Greg Smith, chief executive of the Colorado Public Employees’ Retirement Association, also will receive an incentive payment of 20 percent for leading the $47 billion, 300-employee retirement system, which amounts to nearly $79,000. Smith’s current salary is $394,000.
State Treasurer Walker Stapleton, an ex-officio, voting member of PERA’s board of trustees—and a longtime critic of the system—assailed the raise, pointing out that the pension fund for the state’s more than 547,000 members faces about $30 billion in unfunded liabilities.
“It is unconscionable that Greg Smith will receive a 3 percent raise and 20 percent bonus for doing absolutely nothing to address PERA’s growing unfunded liability,” Stapleton said in a statement issued by his office. “This bonus is not tied to any performance.

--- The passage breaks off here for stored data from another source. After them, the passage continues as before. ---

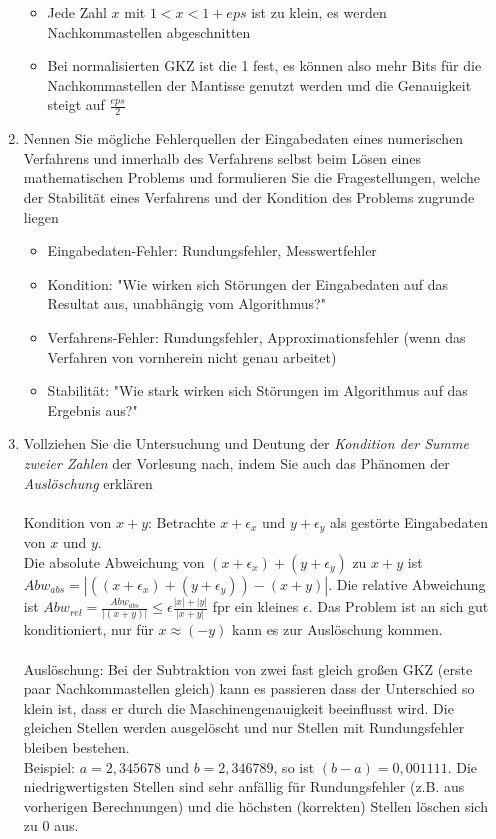 \documentclass[]{article}
\begin{document}
\begin{enumerate}
\begin{itemize}
			\item Jede Zahl $x$ mit $1 < x < 1+eps$ ist zu klein, es werden Nachkommastellen abgeschnitten
			\item Bei normalisierten GKZ ist die 1 fest, es können also mehr Bits für die Nachkommastellen der Mantisse genutzt werden und die Genauigkeit steigt auf $\frac{eps}{2}$
		\end{itemize}
	\item Nennen Sie mögliche Fehlerquellen der Eingabedaten eines numerischen Verfahrens und innerhalb des Verfahrens selbst beim Lösen eines mathematischen Problems und formulieren Sie die Fragestellungen, welche der Stabilität eines Verfahrens und der Kondition des Problems zugrunde liegen
		\begin{itemize}
			\item Eingabedaten-Fehler: Rundungsfehler, Messwertfehler
			\item Kondition: "Wie wirken sich Störungen der Eingabedaten auf das Resultat aus, unabhängig vom Algorithmus?"
			\item Verfahrens-Fehler: Rundungsfehler, Approximationsfehler (wenn das Verfahren von vornherein nicht genau arbeitet)
			\item Stabilität: "Wie stark wirken sich Störungen im Algorithmus auf das Ergebnis aus?"
		\end{itemize}
	\item Vollziehen Sie die Untersuchung und Deutung der \textit{Kondition der Summe zweier Zahlen} der Vorlesung nach, indem Sie auch das Phänomen der \textit{Auslöschung} erklären \\
	\\
		Kondition von $x+y$: Betrachte $x+\epsilon_x$ und $y+\epsilon_y$ als gestörte Eingabedaten von $x$ und $y$. \\
		Die absolute Abweichung von $(x+\epsilon_x) + (y+\epsilon_y)$ zu $x+y$ ist $Abw_{abs} = |((x+\epsilon_x) + (y+\epsilon_y)) - (x+y)|$. Die relative Abweichung ist $Abw_{rel} = \frac{Abw_{abs}}{|(x+y)|} \leq \epsilon \frac{|x|+|y|}{|x+y|}$ fpr ein kleines $\epsilon$. Das Problem ist an sich gut konditioniert, nur für $x \approx (-y)$ kann es zur Auslöschung kommen.\\
	\\
		Auslöschung: Bei der Subtraktion von zwei fast gleich großen GKZ (erste paar Nachkommastellen gleich) kann es
		passieren dass der Unterschied so klein ist, dass er durch die Maschinengenauigkeit beeinflusst wird. Die gleichen Stellen werden ausgelöscht und nur Stellen mit Rundungsfehler bleiben bestehen.\\
	Beispiel: $a = 2,345678$ und $b = 2,346789$, so ist $(b-a) = 0,001111$. Die niedrigwertigsten Stellen sind sehr anfällig für Rundungsfehler (z.B. aus vorherigen Berechnungen) und die höchsten (korrekten) Stellen löschen sich zu $0$ aus.
\end{enumerate}
\end{document}

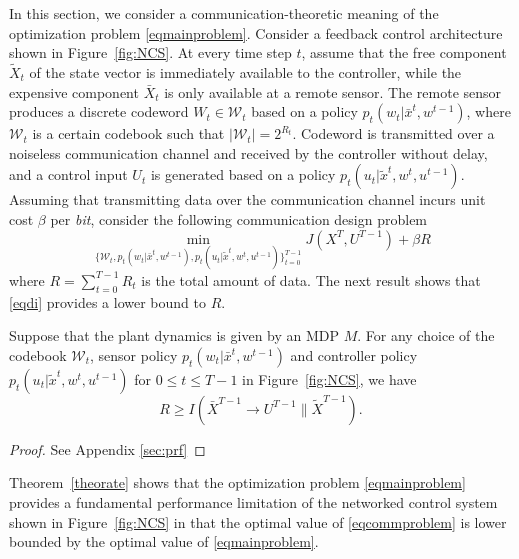 
In this section, we consider a communication-theoretic meaning of the optimization problem \eqref{eqmainproblem}. Consider a feedback control architecture shown in Figure~\ref{fig:NCS}. 
At every time step $t$, assume that the free component $\tilde{X}_t$ of the state vector is immediately available to the controller, while the expensive component $\bar{X}_t$ is only available at a remote sensor. The remote sensor produces a discrete codeword $W_t\in\mathcal{W}_t$ based on a policy $p_t(w_t|\bar{x}^t, w^{t-1})$, where $\mathcal{W}_t$ is a certain codebook such that $|\mathcal{W}_t|=2^{R_t}$. Codeword is transmitted over a noiseless communication channel and received by the controller without delay, and a control input $U_t$ is generated based on a policy $p_t(u_t|\tilde{x}^t, w^t, u^{t-1})$.
Assuming that transmitting data over the communication channel incurs unit cost $\beta$ per \emph{bit}, consider the following communication design problem
\begin{equation}
\min_{\{\mathcal{W}_t, p_t(w_t|\bar{x}^t, w^{t-1}), p_t(u_t|\tilde{x}^t, w^t, u^{t-1}) \}_{t=0}^{T-1}}  J(X^T, U^{T-1}) +\beta R \label{eqcommproblem}
\end{equation}
where $R=\sum_{t=0}^{T-1}R_t$ is the total amount of data. 
The next result shows that \eqref{eqdi} provides a lower bound to $R$.
\begin{theorem}
\label{theorate}
Suppose that the plant dynamics is given by an MDP $M$. For any choice of the codebook $\mathcal{W}_t$, sensor policy $p_t(w_t|\bar{x}^t, w^{t-1})$ and controller policy $p_t(u_t|\tilde{x}^t, w^t, u^{t-1})$ for $0\leq t\leq T-1$ in Figure~\ref{fig:NCS}, we have
\[
R \geq I(\bar{X}^{T-1}\rightarrow U^{T-1}\| \tilde{X}^{T-1}).
\]
\end{theorem}
\begin{proof}
See Appendix \ref{sec:prf}
\end{proof}
Theorem~\ref{theorate} shows that the optimization problem \eqref{eqmainproblem} provides a fundamental performance limitation of the networked control system shown in Figure~\ref{fig:NCS} in that the optimal value of \eqref{eqcommproblem} is lower bounded by the optimal value of \eqref{eqmainproblem}.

He is getting an extra 20 percent for simply showing up and maintaining the status quo. This is a prime example of all that is wrong with government.” [Pols emphasis]
We’re not going to even attempt to defend this raise for Greg Smith…but we also don’t have to worry about our own very public history of avoiding the office. This is a strangely-worded line of attack for Stapleton, who has had plenty of problems himself with just “showing up” for work while serving as Treasurer. Stapleton received a mountain of bad press when he was running for re-election two years ago because he apparently rarely bothered to show up at his office in the State Capitol. As we wrote in October 2014, Democratic challenger Betsy Markey hit Stapleton hard in a TV ad over results of an open records request showing that Stapleton’s key card left his wallet about as often as that old buy-5-get-one-free card from the local deli:
Based on data gleaned from an Open Records request of Stapleton’s state-appointed key card (which he needs to enter the State Capitol), there are probably tour guides who spend more time in the building than Stapleton himself. As the script for the ad explains:
At best…it’s inexcusable.
At worst…it’s a scandal. State Treasurer Walker Stapleton.

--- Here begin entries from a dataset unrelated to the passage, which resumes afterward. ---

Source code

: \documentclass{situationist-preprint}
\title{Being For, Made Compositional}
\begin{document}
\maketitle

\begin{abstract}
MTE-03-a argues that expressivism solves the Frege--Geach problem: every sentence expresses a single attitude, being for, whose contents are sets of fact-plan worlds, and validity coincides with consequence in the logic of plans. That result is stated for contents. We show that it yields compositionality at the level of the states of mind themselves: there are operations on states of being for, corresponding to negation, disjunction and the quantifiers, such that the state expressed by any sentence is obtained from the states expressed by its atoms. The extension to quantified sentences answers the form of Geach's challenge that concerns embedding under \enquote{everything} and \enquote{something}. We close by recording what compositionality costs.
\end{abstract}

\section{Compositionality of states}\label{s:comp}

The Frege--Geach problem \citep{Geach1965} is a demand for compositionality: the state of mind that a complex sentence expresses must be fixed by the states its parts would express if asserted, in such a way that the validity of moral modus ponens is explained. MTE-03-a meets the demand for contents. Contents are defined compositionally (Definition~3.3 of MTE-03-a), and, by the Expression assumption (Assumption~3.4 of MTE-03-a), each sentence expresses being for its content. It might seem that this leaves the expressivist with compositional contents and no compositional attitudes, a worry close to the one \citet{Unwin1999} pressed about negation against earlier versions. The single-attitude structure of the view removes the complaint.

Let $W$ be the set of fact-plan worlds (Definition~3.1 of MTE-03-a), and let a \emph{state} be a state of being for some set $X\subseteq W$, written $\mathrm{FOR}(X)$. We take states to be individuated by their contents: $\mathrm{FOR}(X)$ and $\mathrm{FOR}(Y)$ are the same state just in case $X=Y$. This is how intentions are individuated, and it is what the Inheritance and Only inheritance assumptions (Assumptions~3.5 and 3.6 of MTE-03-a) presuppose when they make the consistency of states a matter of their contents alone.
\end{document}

Official key-card records from his Denver office confirm…
Stapleton only bothers showing up at his office around ten days a month.
Often, skipping the office for weeks at a time.
Or only showing up after three P.M.
This is a pretty straightforward ad that is hard for Stapleton’s campaign to fully refute, though Stapleton’s spokesperson, Michael Fortney, tried lamely to defend his boss when questioned by Denver Post reporter Lynn Bartels. According to Fortney, Stapleton often forgets his key card, and when he does, he just enters the capitol through the public entrance.
Colorado’s State Treasurer makes an annual salary of $68,500. If this were an hourly position, Stapleton’s take-home pay would be more along the lines of the Federal Poverty Level.